→ SOURCE RECORDS:
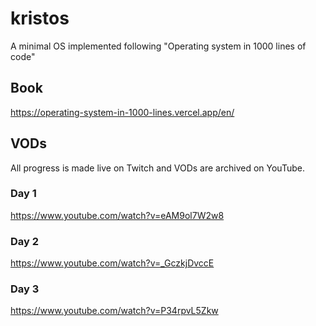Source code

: # kristos
A minimal OS implemented following "Operating system in 1000 lines of code"


## Book
https://operating-system-in-1000-lines.vercel.app/en/


## VODs
All progress is made live on Twitch and VODs are archived on YouTube.

### Day 1
https://www.youtube.com/watch?v=eAM9ol7W2w8

### Day 2
https://www.youtube.com/watch?v=_GczkjDvccE

### Day 3
https://www.youtube.com/watch?v=P34rpvL5Zkw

→ TASK STATEMENT:
Every line of the data should be transcribed exactly. Omit the images.

→ RESULT:
Source code

: # kristos
A minimal OS implemented following "Operating system in 1000 lines of code"


## Book
https://operating-system-in-1000-lines.vercel.app/en/


## VODs
All progress is made live on Twitch and VODs are archived on YouTube.

### Day 1
https://www.youtube.com/watch?v=eAM9ol7W2w8

### Day 2
https://www.youtube.com/watch?v=_GczkjDvccE

### Day 3
https://www.youtube.com/watch?v=P34rpvL5Zkw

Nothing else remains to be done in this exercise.